Dystonia is a movement disorder characterized by involuntary, sustained, patterned, and repetitive muscle contractions leading to twisting movements or abnormal postures. Dystonic movements may be classified by their anatomical distribution or by their clinical characteristics, and can be further categorized as primary (idiopathic) or secondary (symptomatic) in regard to etiology. Primary dystonia, by definition, is unaccompanied by other neurological deficits, and may be associated with several known genetic mutations. Secondary dystonia should be suspected when dystonia occurs in association with the following:
Other neurological abnormalities, other movement disorders, or other abnormalities on general medical examination
Presentation in a location or pattern atypical for demographics
Medical history that includes a known medical condition or treatment associated with dystonia
In all instances, dystonia is thought to involve the neuroanatomic circuitry that includes the basal ganglia nuclei, sensorimotor system, brainstem, and cerebellum. Secondary dystonia is associated with a very wide range of etiologies, each of which has a different prognosis and some of which are treatable; therefore, every effort should be made to identify secondary causes by obtaining a careful medical history.
A large number of heredodegenerative diseases can cause secondary dystonia, often in the setting of other multisystemic abnormalities and other movement disorders. Most of these disorders are rare and inherited as autosomal-recessive diseases; present at a younger age; are associated with abnormal neuroimaging; and may have other features more prominent than the dystonia, such as mental retardation, seizures, peripheral neuropathy, and ophthalmological abnormalities. However, some disorders are autosomal-dominant, X-linked, or mitochondrially inherited, and they may present in adolescence or adulthood. A specific diagnosis should be sought because some conditions have therapeutic interventions. Clues to diagnosis can include concomitant involvement of other organ systems. Table 1 summarizes those disorders that may present in adulthood. Some of the diseases seen in the table are discussed in the text that follows.

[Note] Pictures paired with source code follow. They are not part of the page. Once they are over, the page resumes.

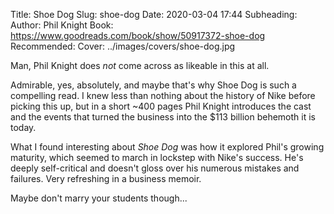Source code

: Title: Shoe Dog
Slug: shoe-dog
Date: 2020-03-04 17:44
Subheading: 
Author: Phil Knight
Book: https://www.goodreads.com/book/show/50917372-shoe-dog
Recommended: 
Cover: ../images/covers/shoe-dog.jpg

Man, Phil Knight does *not* come across as likeable in this at all.

Admirable, yes, absolutely, and maybe that's why Shoe Dog is such a compelling read. I knew less than nothing about the history of Nike before picking this up, but in a short ~400 pages Phil Knight introduces the cast and the events that turned the business into the $113 billion behemoth it is today.

What I found interesting about *Shoe Dog* was how it explored Phil's growing maturity, which seemed to march in lockstep with Nike's success. He's deeply self-critical and doesn't gloss over his numerous mistakes and failures. Very refreshing in a business memoir.

Maybe don't marry your students though...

Aceruloplasminemia. Aceruloplasminemia is an autosomal-recessive disorder of iron metabolism caused by mutations in the CP gene, which encodes ceruloplasmin. This mutation results in iron accumulation in the brain and viscera and may be associated with anemia, diabetes mellitus, and retinal degeneration. Neurological symptoms may start in the fifth decade and include dystonia (60%, particularly craniocervical), parkinsonism (41%), ataxia, dysarthria, and progressive dementia. Brain MRI may be abnormal, with low intensities on T1- and T2-weighted images of the striatum, thalamus, and dentate nuclei representative of iron deposition.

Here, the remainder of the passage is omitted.